Y casi fue así. Los británicos residentes en China trataron
en repetidas ocasiones de llevarse ejemplares de China a principios de siglo
XX. La mayoria de ellas infructuosas. Los eunucos cuidadores de los perros
se "negaron" de forma sutil a que los ejemplares de shih-tzu salieran
del país. Por cortesía y por educación en la corte estaba
muy mal visto decir que "no" a cualquier cosa que fuera requerida,
es por eso que cuando algunos de los miembros de la comunidad británica
propusieron adquirir algunos de esos ejemplares, fueron ofrecidos con una
sonrisa de amabilidad. Pero los perros morían a los pocos días.
Tenían prohibido que los shih-tzu salieran de china. Así que
les daban cristal triturado antes de ser entregados a sus nuevos dueños
y morían desangrados en los barcos de regreso a las Islas Británicas.

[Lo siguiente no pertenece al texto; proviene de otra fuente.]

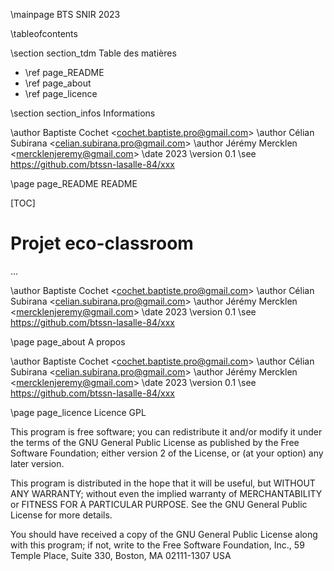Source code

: \mainpage BTS SNIR 2023

\tableofcontents

\section section_tdm Table des matières
- \ref page_README
- \ref page_about
- \ref page_licence

\section section_infos Informations

\author Baptiste Cochet <<cochet.baptiste.pro@gmail.com>>
\author Célian Subirana <<celian.subirana.pro@gmail.com>>
\author Jérémy Mercklen <<mercklenjeremy@gmail.com>>
\date 2023
\version 0.1
\see https://github.com/btssn-lasalle-84/xxx


\page page_README README

[TOC]

# Projet eco-classroom

...

\author Baptiste Cochet <<cochet.baptiste.pro@gmail.com>>
\author Célian Subirana <<celian.subirana.pro@gmail.com>>
\author Jérémy Mercklen <<mercklenjeremy@gmail.com>>
\date 2023
\version 0.1
\see https://github.com/btssn-lasalle-84/xxx


\page page_about A propos

\author Baptiste Cochet <<cochet.baptiste.pro@gmail.com>>
\author Célian Subirana <<celian.subirana.pro@gmail.com>>
\author Jérémy Mercklen <<mercklenjeremy@gmail.com>>
\date 2023
\version 0.1
\see https://github.com/btssn-lasalle-84/xxx


\page page_licence Licence GPL

This program is free software; you can redistribute it and/or modify
it under the terms of the GNU General Public License as published by
the Free Software Foundation; either version 2 of the License, or
(at your option) any later version.

This program is distributed in the hope that it will be useful,
but WITHOUT ANY WARRANTY; without even the implied warranty of
MERCHANTABILITY or FITNESS FOR A PARTICULAR PURPOSE. See the
GNU General Public License for more details.

You should have received a copy of the GNU General Public License
along with this program; if not, write to the Free Software
Foundation, Inc., 59 Temple Place, Suite 330, Boston, MA 02111-1307 USA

Algunos se salvaron o posiblemente no todos fueran tan terriblemente crueles
con el destino de tan soberbio animal. Exactamente fueron 14 los ejemplares
que escaparon de tan cruel destino. En 1908 murió La Emperatriz Cixi
(T'zu Hsi), madre de Pu'Yi, el Último Emperador y la cría quedo
casi en suspenso solo promovida por algunos particulares y otros miembros
de la corte. La raza quedó definitivamente extinta en China con la
llegada del comunismo. Entre 1930 y 1954 los primeros Shih-tzu fueron llevados
a Inglaterra y Noruega, país este último donde se importó
la única perra que procedia realmente de la Corte Imperial China. Pronto
se convertiría lo largo de las décadas en una de las razas más
populares y más apreciadas a lo largo de todo el mundo.